Long story short, a yearbook solution was delivered to the school and, in the process, created one of those conversations that lead to bigger, scarier and wholly more encompassing things. You know the kind: “…this is much bigger than this…” and “…this has an international market..”. Those kind. It seemed that many organizations faced these same obstacles when it came to delivering their messages to audiences in a cost and time efficient manner.
So Twemlow and Peter Hills, the principal of her old high school teamed up with Stuart Dillon-Roberts, a digital and IT specialist, and founded what was to become Hail.
Clearly, the first challenge would be building the team – Bex knew who her ideal “A Team” was, but to secure them would create massive conflicts with her current business. So she set about advertising the roles and received some solid applicants, including Tom Barnett, Ben Dawson and Regan McEntyre, developers and designers at her agency. The agency was no doubt going to feel it, but tough decisions had to be made.
Peter had recently invested in a piece of land close by which still had an empty 1970’s house on it. So, fuelled by some early seed funding, Tom, Regan and Ben moved into “The House” up in Maori Hill, Dunedin, to start the product development process.
And that’s where the hard work began.
Orange curtains and shag pile carpets provided the back drop to the creative process, and five long months later, a product was beginning to take shape. But what to call her? Given that most of the team were born in the 70’s and that had already garnered creative energy from operating in a distinctly 1970’s environment it only seemed right that the name should pay tribute to that. Why change something that’s working for ya ?
And so Hail was born. If you’re a Star Trek fan the penny might have already dropped. A Hail is a form of communication used on Star Trek to engage with space stations and other space-like entities. A Hail involves sending and receiving signals, both digital and visual, and has the key element of two-way communication. Communication is sent and accepted and engagement is the result.
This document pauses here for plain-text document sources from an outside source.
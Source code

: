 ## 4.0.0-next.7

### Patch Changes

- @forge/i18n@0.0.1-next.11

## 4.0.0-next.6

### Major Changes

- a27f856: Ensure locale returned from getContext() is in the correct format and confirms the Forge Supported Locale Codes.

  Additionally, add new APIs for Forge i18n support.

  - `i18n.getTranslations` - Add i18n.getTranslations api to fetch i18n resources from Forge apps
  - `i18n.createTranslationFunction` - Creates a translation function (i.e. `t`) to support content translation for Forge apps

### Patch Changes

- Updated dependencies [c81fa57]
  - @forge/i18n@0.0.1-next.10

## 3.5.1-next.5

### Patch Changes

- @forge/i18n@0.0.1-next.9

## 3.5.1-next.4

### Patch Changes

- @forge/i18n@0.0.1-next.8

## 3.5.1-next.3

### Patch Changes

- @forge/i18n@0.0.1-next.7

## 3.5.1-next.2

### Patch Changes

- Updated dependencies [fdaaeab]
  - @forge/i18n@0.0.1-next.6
The first customers for Hail were schools which helped to iron out Hail’s inevitable bugs in the safety of friends. From those first few users the company learnt much about supporting people in content creation processes and team collaboration, knowledge which has now been put to good use with the platform’s 45 real-live paying organizations.
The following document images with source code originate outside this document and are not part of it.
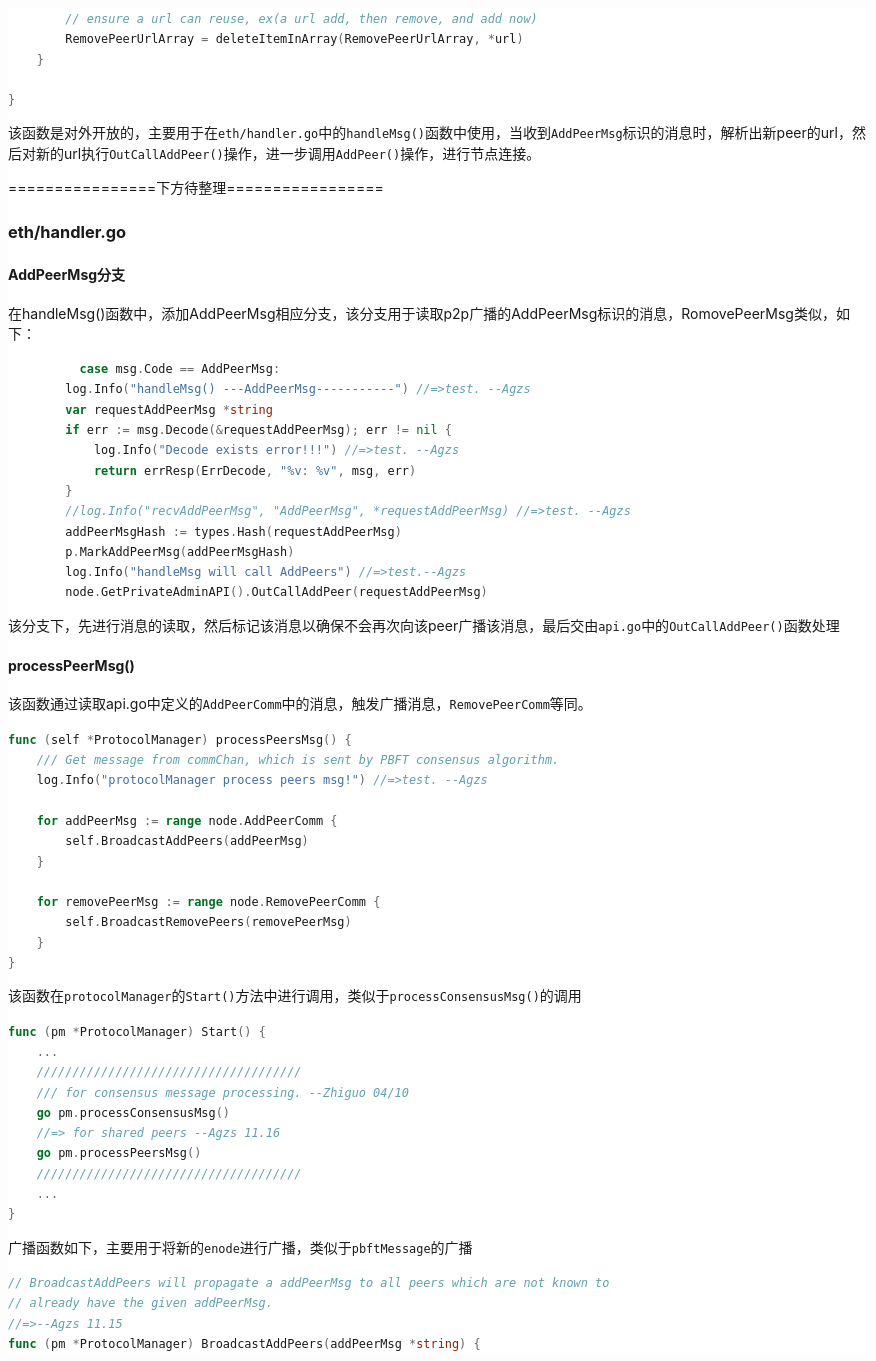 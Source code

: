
 ```go
		// ensure a url can reuse, ex(a url add, then remove, and add now)
		RemovePeerUrlArray = deleteItemInArray(RemovePeerUrlArray, *url)
	}

}
```
该函数是对外开放的，主要用于在`eth/handler.go`中的`handleMsg()`函数中使用，当收到`AddPeerMsg`标识的消息时，解析出新peer的url，然后对新的url执行`OutCallAddPeer()`操作，进一步调用`AddPeer()`操作，进行节点连接。

================下方待整理=================

### eth/handler.go
#### AddPeerMsg分支
在handleMsg()函数中，添加AddPeerMsg相应分支，该分支用于读取p2p广播的AddPeerMsg标识的消息，RomovePeerMsg类似，如下：
```go
          case msg.Code == AddPeerMsg:
		log.Info("handleMsg() ---AddPeerMsg-----------") //=>test. --Agzs
		var requestAddPeerMsg *string
		if err := msg.Decode(&requestAddPeerMsg); err != nil {
			log.Info("Decode exists error!!!") //=>test. --Agzs
			return errResp(ErrDecode, "%v: %v", msg, err)
		}
		//log.Info("recvAddPeerMsg", "AddPeerMsg", *requestAddPeerMsg) //=>test. --Agzs
		addPeerMsgHash := types.Hash(requestAddPeerMsg)
		p.MarkAddPeerMsg(addPeerMsgHash)
		log.Info("handleMsg will call AddPeers") //=>test.--Agzs
		node.GetPrivateAdminAPI().OutCallAddPeer(requestAddPeerMsg)
```
该分支下，先进行消息的读取，然后标记该消息以确保不会再次向该peer广播该消息，最后交由`api.go`中的`OutCallAddPeer()`函数处理
#### processPeerMsg()
该函数通过读取api.go中定义的`AddPeerComm`中的消息，触发广播消息，`RemovePeerComm`等同。
```go
func (self *ProtocolManager) processPeersMsg() {
	/// Get message from commChan, which is sent by PBFT consensus algorithm.
	log.Info("protocolManager process peers msg!") //=>test. --Agzs

	for addPeerMsg := range node.AddPeerComm {
		self.BroadcastAddPeers(addPeerMsg)
	}

	for removePeerMsg := range node.RemovePeerComm {
		self.BroadcastRemovePeers(removePeerMsg)
	}
}
```
该函数在`protocolManager`的`Start()`方法中进行调用，类似于`processConsensusMsg()`的调用
```go
func (pm *ProtocolManager) Start() {
	...
	/////////////////////////////////////
	/// for consensus message processing. --Zhiguo 04/10
	go pm.processConsensusMsg()
	//=> for shared peers --Agzs 11.16
	go pm.processPeersMsg()
	/////////////////////////////////////
	...
}
```
广播函数如下，主要用于将新的`enode`进行广播，类似于`pbftMessage`的广播
```go
// BroadcastAddPeers will propagate a addPeerMsg to all peers which are not known to
// already have the given addPeerMsg.
//=>--Agzs 11.15
func (pm *ProtocolManager) BroadcastAddPeers(addPeerMsg *string) {
```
On Monday the 24th of August the decision was made to come out of beta, officially launch, and in true “start as you mean to continue” fashion, the company pushed for, and got some totally rad international media coverage on TechCrunch. (Up until this point no marketing or PR had been done, so that was kinda cool). Rad or not, the coverage was unexpected, with Bex and Paul Twemlow working through the night (and two bottles of wine) trying to keep up with the subsequent social media explosion.
The TechCrunch article was brilliant, starting conversations about pain points in content creation and communication and validating the company’s vision of enabling people to create intelligent content once, and publish that content anywhere, on any device.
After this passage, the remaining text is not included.